-- ACTIVITY --
With images excluded, write out each entry below exactly as given.

(Beginning of GIVEN RECORDS)

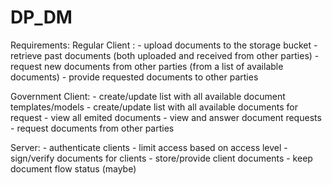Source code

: # DP_DM
Requirements:
Regular Client :
	- upload documents to the storage bucket
	- retrieve past documents (both uploaded and received from other parties)
	- request new documents from other parties (from a list of available documents)
	- provide requested documents to other parties

Government Client:
	- create/update list with all available document templates/models
	- create/update list with all available documents for request
	- view all emited documents
	- view and answer document requests
	- request documents from other parties

Server:
	- authenticate clients
	- limit access based on access level
	- sign/verify documents for clients
	- store/provide client documents
	- keep document flow status (maybe)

(End of GIVEN RECORDS)

-- RESPONSE AREA --
Source code

: # DP_DM
Requirements:
Regular Client :
	- upload documents to the storage bucket
	- retrieve past documents (both uploaded and received from other parties)
	- request new documents from other parties (from a list of available documents)
	- provide requested documents to other parties

Government Client:
	- create/update list with all available document templates/models
	- create/update list with all available documents for request
	- view all emited documents
	- view and answer document requests
	- request documents from other parties

Server:
	- authenticate clients
	- limit access based on access level
	- sign/verify documents for clients
	- store/provide client documents
	- keep document flow status (maybe)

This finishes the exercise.